The Big E-UAE JIT blog: Lies, Damned Lies, Statistics and Benchmarks

Sunday, July 1, 2012

Lies, Damned Lies, Statistics and Benchmarks

Another nice batch of instructions implemented in the recent update. This is an important milestone: most of the instructions are JIT compiled now, that are used in the Mandelbrot test. Why is it important?

Because finally we can do some benchmarking!

Source: http://wumocomicstrip.com/2012/04/16

The update

So, the changes in this update are:

Implementation of
ADD.x #imm,Dy,
ADD.x regy,Dz,
ADDA.x regy,Az,
ADDI.x #immq,Dy,
AND.x #imm,Dy,
ANDI.x #immq,Dy,
ASL.x #imm,Dy,
ASR.x #imm,Dy,
BTST.L #imm,Dx,
CMP.x #imm,Dy/Ay,
CMPA.W #imm,Ay,
CMPI.x #immq,Dy,
EOR.x #imm,Dy,
EORI.x #immq,Dy,
LSR.x #imm,Dy,
MULS.W Dx,Dy,
MULU.W Dx,Dy,
ORI.x #immq,Dy,
ROL.x #imm,Dy,
SUB.x regy,Dz,
TST.x reg instructions.
Fixed OR.x reg,reg flag dependency.
Recycling of mapped temporary registers is implemented.
Added the possibility of inverting C flag after extracting.
CMP.L #imm,Ax and CMP.W #imm,Ax were removed from the table, there are no such instructions.

Phew, that was a nice long list.

Recycling of the temporary registers

While I was running amok on implementing the selected instructions for the Mandelbrot test, I had to face the inevitable: the shortage of the temporary registers. When I implemented the register allocation subsystem I tried to postpone the fix for this problem, but since a lot more instructions are implemented the consistent translated chunks are getting longer. Suddenly, I got the error message that I wrote a couple months ago:

“Error: JIT compiler ran out of free temporary registers”

Probably this error needs some explanation. Let’s start with how the registers are handled in the JIT engine:

In Petunia the emulated 68k registers are statically mapped to PowerPC registers. This approach has its benefits, like constructing the code that handles the emulated registers is much more easy. But also has some major issues, especially because all registers must be up-to-date at anytime. Whenever the execution is leaving the compiled code all registers must be saved and restored to the previous state. Needless to say how long that takes: more than 20 registers must be saved.

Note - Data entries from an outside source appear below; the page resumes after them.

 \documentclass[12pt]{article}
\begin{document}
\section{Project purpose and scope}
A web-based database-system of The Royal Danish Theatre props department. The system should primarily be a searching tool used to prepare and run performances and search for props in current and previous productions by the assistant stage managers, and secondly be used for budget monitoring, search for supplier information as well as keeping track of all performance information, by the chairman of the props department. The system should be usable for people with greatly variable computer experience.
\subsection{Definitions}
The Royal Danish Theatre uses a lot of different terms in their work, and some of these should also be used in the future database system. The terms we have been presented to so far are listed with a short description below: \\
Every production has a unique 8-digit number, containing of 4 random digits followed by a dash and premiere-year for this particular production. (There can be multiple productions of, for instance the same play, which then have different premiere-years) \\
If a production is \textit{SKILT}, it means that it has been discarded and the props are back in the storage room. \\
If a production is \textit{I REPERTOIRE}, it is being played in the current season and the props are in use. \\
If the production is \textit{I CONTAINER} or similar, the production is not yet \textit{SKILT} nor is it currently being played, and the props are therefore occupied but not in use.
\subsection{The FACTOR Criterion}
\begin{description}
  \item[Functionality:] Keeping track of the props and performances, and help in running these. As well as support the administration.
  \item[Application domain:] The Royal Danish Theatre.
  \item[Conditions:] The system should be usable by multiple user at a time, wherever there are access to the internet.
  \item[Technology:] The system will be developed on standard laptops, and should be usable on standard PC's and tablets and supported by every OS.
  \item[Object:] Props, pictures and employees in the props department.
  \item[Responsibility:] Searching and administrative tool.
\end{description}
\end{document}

In E-UAE this would be a no-go. The compiled code consists of smaller contiguous chunks and the support functions from the environment must be called quite often. The rest of the emulator was written in C and it expects a certain state of the registers at a time (which is described in details in the PowerPC SysV ABI document).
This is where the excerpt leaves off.